Supreme Court, Appellate Division, Third Department, New York.
The PEOPLE of the State of New York, Respondent,
Alan W. CAMPBELL, Appellant.
Jan. 18, 2001.
Randall E. Kehoe, Albany, for appellant.
Gerald F. Mollen, District Attorney (Joseph F. Romani of counsel), Binghamton, for respondent.
Before: CREW III, J.P., SPAIN, MUGGLIN, ROSE and LAHTINEN, JJ.
CREW III, J.P.
Appeal from a judgment of the County Court of Broome County (Smith, J.), rendered July 26, 1999, upon a verdict convicting defendant of the crimes of attempted assault in the first degree and reckless endangerment in the first degree.
On March 18, 1998, two police officers went to defendant's apartment with his adult protective social services worker, who was concerned for defendant's safety. At that time, defendant confronted them with a gun and fired at least one shot in their direction. As a consequence, defendant was indicted and charged with one count of attempted murder in the first degree, one count of attempted assault in the first degree, one count of reckless endangerment in the first degree and two counts of menacing in the second degree. Following a jury trial, defendant was acquitted of the charge of attempted murder in the first degree and found guilty of attempted assault in the first degree and reckless endangerment in the first degree.FN1 County Court sentenced defendant to indeterminate terms of imprisonment of 7 1/2 to 15 years for attempted assault and 2 1/3 to 7 years for reckless endangerment. Defendant appeals.
We affirm. We find no merit to defendant's contention that the verdict is inconsistent because the crimes of attempted assault and reckless endangerment require different mental states and cannot be committed by the same physical act. Here, the act of shooting is the same for the attempted assault and the reckless endangerment, but because the two crimes contemplate entirely distinct results there can be no inconsistency in the verdict. As the Court of Appeals has instructed, "[a] defendant could certainly intend one result-serious physical injury-while recklessly creating a grave risk that a different, more serious result-death-would ensue from his actions. * * * Thus, a finding that defendant was guilty of attempted first degree assault [does] not 'necessarily negate [his] guilt' of *798 first degree reckless endangerment (CPL 300.30)"(People v. Trappier, 87 N.Y.2d 55, 59, 637 N.Y.S.2d 352, 660 N.E.2d 1131).

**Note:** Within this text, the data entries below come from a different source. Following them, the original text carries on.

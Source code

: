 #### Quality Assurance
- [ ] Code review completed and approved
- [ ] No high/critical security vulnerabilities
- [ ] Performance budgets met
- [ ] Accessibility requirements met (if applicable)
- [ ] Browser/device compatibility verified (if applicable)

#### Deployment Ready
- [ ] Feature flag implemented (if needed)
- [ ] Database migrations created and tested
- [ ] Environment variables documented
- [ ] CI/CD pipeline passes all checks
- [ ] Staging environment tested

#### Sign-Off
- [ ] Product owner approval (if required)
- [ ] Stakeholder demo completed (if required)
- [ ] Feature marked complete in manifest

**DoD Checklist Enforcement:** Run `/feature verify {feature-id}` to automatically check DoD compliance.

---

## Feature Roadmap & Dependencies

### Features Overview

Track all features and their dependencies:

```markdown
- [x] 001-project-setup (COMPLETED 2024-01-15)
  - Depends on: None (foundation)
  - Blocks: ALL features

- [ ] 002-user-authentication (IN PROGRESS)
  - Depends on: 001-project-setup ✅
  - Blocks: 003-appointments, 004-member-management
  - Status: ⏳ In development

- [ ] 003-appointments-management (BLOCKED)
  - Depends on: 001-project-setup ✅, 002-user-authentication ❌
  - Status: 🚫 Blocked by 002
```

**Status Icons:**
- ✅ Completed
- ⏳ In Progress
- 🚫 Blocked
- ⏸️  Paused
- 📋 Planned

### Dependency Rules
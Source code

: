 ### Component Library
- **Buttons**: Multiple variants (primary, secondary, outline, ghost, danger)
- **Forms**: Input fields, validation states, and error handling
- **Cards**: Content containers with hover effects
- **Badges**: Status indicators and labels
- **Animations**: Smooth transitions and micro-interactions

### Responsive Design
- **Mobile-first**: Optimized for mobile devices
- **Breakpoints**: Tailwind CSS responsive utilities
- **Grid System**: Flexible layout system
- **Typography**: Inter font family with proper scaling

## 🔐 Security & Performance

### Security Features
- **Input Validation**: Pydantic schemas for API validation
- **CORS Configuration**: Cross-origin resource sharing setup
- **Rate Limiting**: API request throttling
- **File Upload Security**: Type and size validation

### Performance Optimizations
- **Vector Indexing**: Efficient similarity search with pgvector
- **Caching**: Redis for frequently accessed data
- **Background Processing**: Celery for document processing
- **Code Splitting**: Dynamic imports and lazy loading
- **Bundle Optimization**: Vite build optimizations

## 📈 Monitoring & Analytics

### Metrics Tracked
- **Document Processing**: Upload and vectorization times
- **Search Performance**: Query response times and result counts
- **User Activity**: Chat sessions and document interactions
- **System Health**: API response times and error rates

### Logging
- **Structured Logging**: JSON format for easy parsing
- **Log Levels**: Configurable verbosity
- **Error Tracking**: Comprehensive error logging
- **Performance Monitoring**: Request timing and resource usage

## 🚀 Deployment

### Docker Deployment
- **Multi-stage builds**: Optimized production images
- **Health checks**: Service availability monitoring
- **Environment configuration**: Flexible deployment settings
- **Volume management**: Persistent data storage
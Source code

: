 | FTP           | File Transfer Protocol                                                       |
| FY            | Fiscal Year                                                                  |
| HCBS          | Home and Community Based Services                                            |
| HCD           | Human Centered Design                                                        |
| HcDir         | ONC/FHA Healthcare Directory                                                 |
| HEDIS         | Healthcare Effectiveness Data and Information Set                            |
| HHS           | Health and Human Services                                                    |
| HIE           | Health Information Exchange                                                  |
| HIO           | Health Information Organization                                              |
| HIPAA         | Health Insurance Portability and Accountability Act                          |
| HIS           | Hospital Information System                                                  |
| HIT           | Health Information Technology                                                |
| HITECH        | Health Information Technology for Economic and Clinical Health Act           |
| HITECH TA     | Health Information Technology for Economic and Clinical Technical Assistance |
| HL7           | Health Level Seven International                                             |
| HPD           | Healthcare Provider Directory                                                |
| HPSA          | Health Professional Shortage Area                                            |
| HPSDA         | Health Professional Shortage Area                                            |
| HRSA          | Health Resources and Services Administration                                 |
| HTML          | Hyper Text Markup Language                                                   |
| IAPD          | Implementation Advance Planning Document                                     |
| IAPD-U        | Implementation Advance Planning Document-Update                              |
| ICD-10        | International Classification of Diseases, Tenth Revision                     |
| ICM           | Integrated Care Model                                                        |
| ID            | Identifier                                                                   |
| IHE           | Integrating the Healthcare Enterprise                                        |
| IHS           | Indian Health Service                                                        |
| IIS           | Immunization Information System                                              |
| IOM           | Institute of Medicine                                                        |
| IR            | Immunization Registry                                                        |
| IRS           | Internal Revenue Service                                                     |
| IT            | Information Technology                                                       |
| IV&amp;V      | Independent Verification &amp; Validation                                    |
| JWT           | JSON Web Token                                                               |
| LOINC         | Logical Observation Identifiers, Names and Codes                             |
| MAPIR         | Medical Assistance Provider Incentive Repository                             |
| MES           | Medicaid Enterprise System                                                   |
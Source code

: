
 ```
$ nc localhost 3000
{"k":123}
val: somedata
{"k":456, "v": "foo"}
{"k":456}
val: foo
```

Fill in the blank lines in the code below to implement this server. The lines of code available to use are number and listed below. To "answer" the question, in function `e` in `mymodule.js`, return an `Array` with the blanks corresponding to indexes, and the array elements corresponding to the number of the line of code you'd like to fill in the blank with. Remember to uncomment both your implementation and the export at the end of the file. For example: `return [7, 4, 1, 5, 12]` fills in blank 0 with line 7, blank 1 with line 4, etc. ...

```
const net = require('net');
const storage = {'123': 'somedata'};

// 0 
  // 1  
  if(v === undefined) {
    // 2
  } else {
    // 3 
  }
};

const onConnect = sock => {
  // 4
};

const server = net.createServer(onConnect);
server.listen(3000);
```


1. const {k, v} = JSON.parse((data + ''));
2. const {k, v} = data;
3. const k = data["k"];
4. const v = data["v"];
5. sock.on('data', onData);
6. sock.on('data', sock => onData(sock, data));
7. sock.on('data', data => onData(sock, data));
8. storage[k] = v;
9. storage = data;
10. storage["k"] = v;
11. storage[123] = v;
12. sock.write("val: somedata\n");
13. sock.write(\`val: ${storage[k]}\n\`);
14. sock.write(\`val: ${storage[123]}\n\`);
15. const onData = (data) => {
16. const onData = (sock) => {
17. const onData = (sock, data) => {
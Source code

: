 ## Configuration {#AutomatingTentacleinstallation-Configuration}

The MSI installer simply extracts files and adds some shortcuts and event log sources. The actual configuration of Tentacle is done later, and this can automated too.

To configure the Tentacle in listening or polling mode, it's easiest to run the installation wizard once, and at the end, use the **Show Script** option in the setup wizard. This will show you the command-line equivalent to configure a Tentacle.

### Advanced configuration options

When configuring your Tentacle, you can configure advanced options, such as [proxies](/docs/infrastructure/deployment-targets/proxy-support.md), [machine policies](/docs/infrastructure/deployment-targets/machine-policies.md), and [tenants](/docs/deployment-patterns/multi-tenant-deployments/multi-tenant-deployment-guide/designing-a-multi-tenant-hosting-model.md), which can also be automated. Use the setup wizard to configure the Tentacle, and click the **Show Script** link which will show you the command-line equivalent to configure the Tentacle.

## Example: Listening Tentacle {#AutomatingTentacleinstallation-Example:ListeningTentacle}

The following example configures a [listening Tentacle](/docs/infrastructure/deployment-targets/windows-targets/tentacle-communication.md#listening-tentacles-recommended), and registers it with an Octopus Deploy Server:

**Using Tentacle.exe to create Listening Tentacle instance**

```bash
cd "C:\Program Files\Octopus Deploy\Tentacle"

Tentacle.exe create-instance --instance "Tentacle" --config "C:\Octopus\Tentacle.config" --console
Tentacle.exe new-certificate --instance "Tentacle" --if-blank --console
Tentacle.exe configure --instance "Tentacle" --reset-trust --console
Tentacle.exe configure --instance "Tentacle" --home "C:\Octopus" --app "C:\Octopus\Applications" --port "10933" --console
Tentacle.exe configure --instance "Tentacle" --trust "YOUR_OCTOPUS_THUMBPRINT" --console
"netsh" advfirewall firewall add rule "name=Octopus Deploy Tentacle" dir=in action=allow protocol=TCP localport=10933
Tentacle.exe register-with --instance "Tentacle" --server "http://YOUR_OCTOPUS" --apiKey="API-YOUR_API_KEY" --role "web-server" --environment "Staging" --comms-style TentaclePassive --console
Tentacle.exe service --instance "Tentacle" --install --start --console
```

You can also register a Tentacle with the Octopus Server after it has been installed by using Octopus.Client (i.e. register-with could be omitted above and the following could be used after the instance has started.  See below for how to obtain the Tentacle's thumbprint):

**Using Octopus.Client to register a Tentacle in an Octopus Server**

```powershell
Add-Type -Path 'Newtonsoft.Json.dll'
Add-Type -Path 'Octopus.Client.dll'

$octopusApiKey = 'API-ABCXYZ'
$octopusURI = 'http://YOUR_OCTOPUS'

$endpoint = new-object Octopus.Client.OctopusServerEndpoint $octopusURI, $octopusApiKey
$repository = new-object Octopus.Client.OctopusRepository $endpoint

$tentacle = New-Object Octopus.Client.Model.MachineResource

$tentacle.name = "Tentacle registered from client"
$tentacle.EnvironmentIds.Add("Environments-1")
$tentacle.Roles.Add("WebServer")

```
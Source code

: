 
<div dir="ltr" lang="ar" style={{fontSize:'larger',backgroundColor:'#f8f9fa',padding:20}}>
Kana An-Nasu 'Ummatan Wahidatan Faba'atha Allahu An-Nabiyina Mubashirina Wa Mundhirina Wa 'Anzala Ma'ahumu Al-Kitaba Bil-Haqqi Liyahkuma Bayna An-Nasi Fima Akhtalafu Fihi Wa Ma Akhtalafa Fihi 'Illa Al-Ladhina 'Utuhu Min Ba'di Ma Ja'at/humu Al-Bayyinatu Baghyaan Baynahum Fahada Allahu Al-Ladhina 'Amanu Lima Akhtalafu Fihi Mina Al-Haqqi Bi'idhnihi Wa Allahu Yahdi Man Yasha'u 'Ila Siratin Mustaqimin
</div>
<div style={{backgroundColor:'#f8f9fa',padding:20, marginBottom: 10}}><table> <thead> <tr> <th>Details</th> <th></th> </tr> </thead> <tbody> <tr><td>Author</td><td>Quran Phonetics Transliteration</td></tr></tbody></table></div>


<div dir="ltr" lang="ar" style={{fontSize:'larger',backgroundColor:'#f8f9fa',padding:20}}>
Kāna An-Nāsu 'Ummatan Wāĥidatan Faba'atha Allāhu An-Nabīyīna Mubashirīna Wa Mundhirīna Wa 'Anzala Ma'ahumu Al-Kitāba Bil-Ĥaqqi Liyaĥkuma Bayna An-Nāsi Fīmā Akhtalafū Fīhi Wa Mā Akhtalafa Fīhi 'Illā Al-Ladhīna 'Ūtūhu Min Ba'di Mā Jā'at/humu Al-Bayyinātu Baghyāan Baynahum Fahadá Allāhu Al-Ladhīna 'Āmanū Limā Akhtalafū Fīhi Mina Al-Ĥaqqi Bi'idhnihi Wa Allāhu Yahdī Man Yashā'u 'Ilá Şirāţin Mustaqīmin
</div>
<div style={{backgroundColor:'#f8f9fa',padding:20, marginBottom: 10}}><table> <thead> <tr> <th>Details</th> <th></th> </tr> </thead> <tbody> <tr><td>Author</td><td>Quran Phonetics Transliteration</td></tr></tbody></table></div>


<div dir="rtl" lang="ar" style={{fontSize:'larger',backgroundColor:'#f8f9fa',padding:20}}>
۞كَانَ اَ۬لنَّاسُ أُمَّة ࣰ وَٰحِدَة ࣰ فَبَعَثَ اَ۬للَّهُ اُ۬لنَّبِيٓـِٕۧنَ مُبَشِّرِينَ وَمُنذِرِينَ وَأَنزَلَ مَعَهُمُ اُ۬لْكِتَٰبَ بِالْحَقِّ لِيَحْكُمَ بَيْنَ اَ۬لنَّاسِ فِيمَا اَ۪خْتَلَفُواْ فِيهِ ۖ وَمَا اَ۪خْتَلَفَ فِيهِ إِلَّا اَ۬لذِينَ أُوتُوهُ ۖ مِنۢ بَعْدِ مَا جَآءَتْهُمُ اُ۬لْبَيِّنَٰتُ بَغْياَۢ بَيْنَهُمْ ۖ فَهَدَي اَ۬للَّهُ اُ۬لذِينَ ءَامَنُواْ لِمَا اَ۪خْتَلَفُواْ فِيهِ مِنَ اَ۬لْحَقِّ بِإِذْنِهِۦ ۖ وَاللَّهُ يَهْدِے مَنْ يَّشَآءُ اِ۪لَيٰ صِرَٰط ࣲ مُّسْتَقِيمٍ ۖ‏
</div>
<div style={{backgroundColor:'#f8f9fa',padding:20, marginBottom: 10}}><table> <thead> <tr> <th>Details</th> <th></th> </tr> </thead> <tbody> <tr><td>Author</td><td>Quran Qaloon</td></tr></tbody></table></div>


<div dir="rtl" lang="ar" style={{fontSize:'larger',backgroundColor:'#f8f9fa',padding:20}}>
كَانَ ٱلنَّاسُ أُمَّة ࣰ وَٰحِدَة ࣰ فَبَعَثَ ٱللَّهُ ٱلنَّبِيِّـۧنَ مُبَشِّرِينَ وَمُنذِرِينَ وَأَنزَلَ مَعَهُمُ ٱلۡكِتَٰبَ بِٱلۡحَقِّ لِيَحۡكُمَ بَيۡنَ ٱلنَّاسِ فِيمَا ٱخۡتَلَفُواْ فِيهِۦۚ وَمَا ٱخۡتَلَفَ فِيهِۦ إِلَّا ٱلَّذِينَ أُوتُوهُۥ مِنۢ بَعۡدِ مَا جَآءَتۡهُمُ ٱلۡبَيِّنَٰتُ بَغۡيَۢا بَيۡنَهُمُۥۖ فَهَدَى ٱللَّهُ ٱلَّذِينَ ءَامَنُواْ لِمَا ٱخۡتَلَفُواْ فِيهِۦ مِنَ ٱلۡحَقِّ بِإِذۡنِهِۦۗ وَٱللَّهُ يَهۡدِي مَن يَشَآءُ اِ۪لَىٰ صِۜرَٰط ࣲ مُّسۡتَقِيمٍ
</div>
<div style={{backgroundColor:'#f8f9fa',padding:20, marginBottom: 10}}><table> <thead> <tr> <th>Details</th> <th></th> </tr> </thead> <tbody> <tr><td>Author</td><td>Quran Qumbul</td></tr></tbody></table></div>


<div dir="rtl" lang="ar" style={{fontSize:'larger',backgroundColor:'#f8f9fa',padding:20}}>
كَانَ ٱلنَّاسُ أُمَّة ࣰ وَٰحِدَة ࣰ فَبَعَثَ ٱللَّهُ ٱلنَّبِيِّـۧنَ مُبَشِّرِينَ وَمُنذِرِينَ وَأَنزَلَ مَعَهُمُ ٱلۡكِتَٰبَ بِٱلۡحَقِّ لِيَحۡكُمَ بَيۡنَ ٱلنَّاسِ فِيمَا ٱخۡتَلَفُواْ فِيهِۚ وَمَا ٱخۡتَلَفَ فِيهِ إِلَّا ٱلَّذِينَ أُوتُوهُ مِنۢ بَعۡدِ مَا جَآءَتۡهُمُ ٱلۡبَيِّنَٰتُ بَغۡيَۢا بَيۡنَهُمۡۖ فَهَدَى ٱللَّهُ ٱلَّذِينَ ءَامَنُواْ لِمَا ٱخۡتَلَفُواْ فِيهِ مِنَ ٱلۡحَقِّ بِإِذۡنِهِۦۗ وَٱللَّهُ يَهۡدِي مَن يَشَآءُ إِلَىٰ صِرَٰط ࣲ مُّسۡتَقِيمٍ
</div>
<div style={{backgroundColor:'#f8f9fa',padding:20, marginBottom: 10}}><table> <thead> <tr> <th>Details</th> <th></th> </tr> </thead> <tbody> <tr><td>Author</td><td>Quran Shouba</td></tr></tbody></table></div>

 We likewise reject defendant's contention that he should have been determined incompetent to stand trial based upon the testimony of two psychiatrists who were of that opinion. As a starting point, it is appropriate to reiterate the well-established axiom that a determination of fitness to proceed is a judicial, not a medical, one (see, People v. Tortorici, 249 A.D.2d 588, 589, 671 N.Y.S.2d 162,affd.92 N.Y.2d 757, 686 N.Y.S.2d 346, 709 N.E.2d 87,cert. denied528 U.S. 834, 120 S.Ct. 94, 145 L.Ed.2d 80). Furthermore, considerable deference is to be afforded a trial court's findings where it was confronted with conflicting testimony as to a defendant's competence (see, e.g., People v. Tasker, 166 A.D.2d 753, 754, 562 N.Y.S.2d 805,lv. denied77 N.Y.2d 844, 567 N.Y.S.2d 213, 568 N.E.2d 662).
 Here, County Court heard testimony from two psychiatrists who were of the opinion that defendant was a paranoid schizophrenic with catatonia and, as such, was not competent to stand trial. Both based their opinions, in large part, upon defendant's failure to communicate with them. Defendant's attending psychiatrist, on the other hand, was of the opinion that defendant understood the legal proceedings, was able to assist in his own defense and was, therefore, competent to stand trial. He testified that defendant readily communicated with him and opined that defendant's failure to talk to the psychiatric witnesses was volitional. Indeed, defendant's psychiatric records from Rochester Psychiatric Hospital reflected that defendant admitted that his refusal to communicate with the other psychiatric witnesses was a ruse on his part to avoid going to trial. Given the record before us, we find no reason to disturb County Court's determination (see, e.g., People v. Cox, 196 A.D.2d 596, 601 N.Y.S.2d 175,lv. denied82 N.Y.2d 805, 604 N.Y.S.2d 941, 624 N.E.2d 1036). We have examined defendant's remaining contentions, including those contained in his pro se brief, and find them equally without merit.
ORDERED that the judgment is affirmed.